Auch wenn die Lehrwerke der neuesten Generation versuchen diese Defizite anzugehen, ist das Ergebnis dennoch unbefriedigend:

a) Neue Medien (Web 2.0) werden nur punktuell in den Unterricht einbezogen.
b) Selbst dort, wo authentische Materialien in den Unterricht einbezogen werden, besteht meist keine Möglichkeit für die Schüler, die Rezeption nach eigenen Bedürfnissen zu gestalten (mehrmaliges Abspielen eines Hörverstehenstextes, Videos bei z.B. reduzierter Geschwindigkeit, individuelle Vokabelarbeit, etc.).
c) Individuelles, autonomes sowie informelles bzw. spielerisches Lernen spielt nur eine untergeordnete Rolle.
d) Das Bemühen, die angesprochen Defizite zu beheben führt zu einer Fülle an Zusatzmaterialien verschiedener Anbieter, wobei jedoch fraglich bleibt, ob diese inflationären Angebote wirklich zu einer Verbesserung des schulischen Fremdsprachenlernens führen, solange sie nicht effektiv und konsequent in den Unterricht integriert werden, was unserer Einschätzung solange nicht der Fall sein wird, wie diese Materialien nicht allen Schülern permanent zur Verfügung stehen.

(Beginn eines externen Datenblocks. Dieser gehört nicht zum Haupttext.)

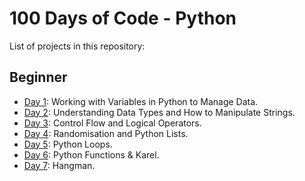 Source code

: # 100 Days of Code - Python

List of projects in this repository:

## Beginner
* [Day 1](Day1): Working with Variables in Python to Manage Data.
* [Day 2](Day2): Understanding Data Types and How to Manipulate Strings.
* [Day 3](Day3): Control Flow and Logical Operators.
* [Day 4](Day4): Randomisation and Python Lists.
* [Day 5](Day5): Python Loops.
* [Day 6](Day6): Python Functions & Karel.
* [Day 7](Day7): Hangman.
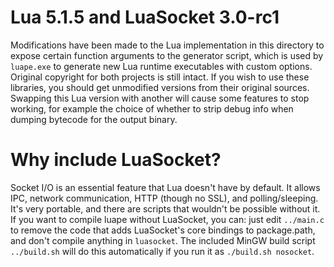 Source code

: # Lua 5.1.5 and LuaSocket 3.0-rc1

Modifications have been made to the Lua implementation in this directory to expose certain function arguments to the generator script, which is used by `luape.exe` to generate new Lua runtime executables with custom options. Original copyright for both projects is still intact. If you wish to use these libraries, you should get unmodified versions from their original sources. Swapping this Lua version with another will cause some features to stop working, for example the choice of whether to strip debug info when dumping bytecode for the output binary.

# Why include LuaSocket?

Socket I/O is an essential feature that Lua doesn't have by default. It allows IPC, network communication, HTTP (though no SSL), and polling/sleeping. It's very portable, and there are scripts that wouldn't be possible without it. If you want to compile luape without LuaSocket, you can: just edit `../main.c` to remove the code that adds LuaSocket's core bindings to package.path, and don't compile anything in `luasocket`. The included MinGW build script `../build.sh` will do this automatically if you run it as `./build.sh nosocket`.

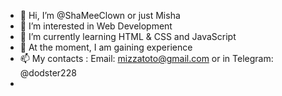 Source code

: - 👋 Hi, I’m @ShaMeeClown or just Misha
- 👀 I’m interested in Web Development
- 🌱 I’m currently learning HTML & CSS and JavaScript
- 💞️ At the moment, I am gaining experience
- 📫 My contacts : Email: mizzatoto@gmail.com or in Telegram: @dodster228
- 

<!---
ShaMeeClown/ShaMeeClown is a ✨ special ✨ repository because its `README.md` (this file) appears on your GitHub profile.
You can click the Preview link to take a look at your changes.
--->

Auf diese Weise werden nicht nur wertvolle Ressourcen vergeudet, Potenziale nicht ausgeschöpft und essentielle Kompetenzen zum erfolgreichen Bestehen in der Wissensgesellschaft nicht vermittelt - vielmehr wird auch die Medienrealität der Kinder und Jugendlichen nicht reflektiert und abgebildet.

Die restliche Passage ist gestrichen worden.